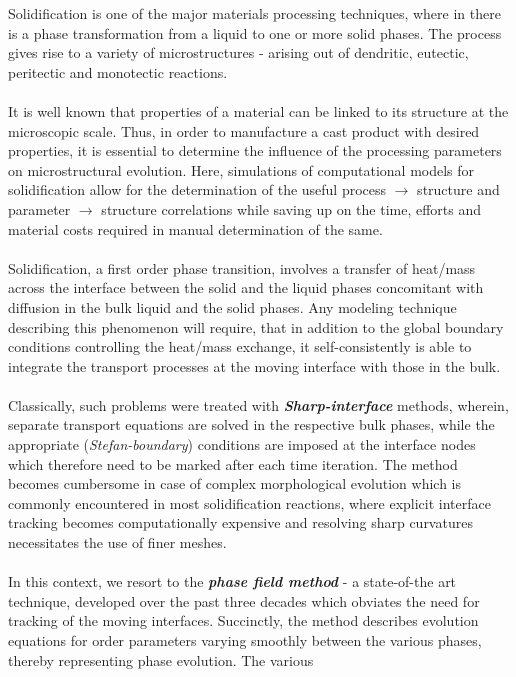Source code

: \documentclass[12pt,a4paper]{report}
\begin{document}
Solidification is one of the major materials processing techniques, 
where in there is a phase transformation from a liquid to one or more solid phases. 
The process gives rise to a variety of microstructures - arising out of dendritic, eutectic, 
peritectic and monotectic reactions.\\
\\
It is well known that properties of a material can be linked to its structure at the microscopic 
scale. Thus, in order to manufacture a cast product with desired properties, it is essential to 
determine the influence of the processing parameters on microstructural evolution. Here, simulations of 
computational models for solidification allow for the determination of the useful process 
$\rightarrow$ structure and parameter $\rightarrow$ structure correlations while saving up on the 
time, efforts and material costs required in manual determination of the same.\\
\\
Solidification, a first order phase transition, involves a transfer of heat/mass across the 
interface between the solid and the liquid phases concomitant with diffusion in the bulk liquid and the solid 
phases. Any modeling technique describing this phenomenon will require, that in addition to the global boundary 
conditions controlling the heat/mass exchange, it self-consistently is able to integrate the transport processes 
at the moving interface with those in the bulk.\\
\\
Classically, such problems were treated with \textbf{\textit{Sharp-interface}} methods, wherein, separate transport
equations are solved in the respective bulk phases, while the appropriate (\textit{Stefan-boundary}) conditions
are imposed at the interface nodes which therefore need to be marked after each time iteration. 
The method becomes cumbersome in case of complex morphological evolution which is commonly encountered
in most solidification reactions, where explicit interface tracking becomes computationally expensive and
resolving sharp curvatures necessitates the use of finer meshes.\\
\\
In this context, we resort to the \textbf{\textit{phase field method}} - a state-of-the art technique, 
developed over the past three decades which obviates the need for tracking of the moving interfaces.
Succinctly, the method describes evolution equations for order parameters varying
smoothly between the various phases, thereby representing phase evolution. The various 
\end{document}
________
TO DO: A line qualifies when it holds the word "this"; report all qualifying lines from the records above.

REPLY:
phases. Any modeling technique describing this phenomenon will require, that in addition to the global boundary 
In this context, we resort to the \textbf{\textit{phase field method}} - a state-of-the art technique, 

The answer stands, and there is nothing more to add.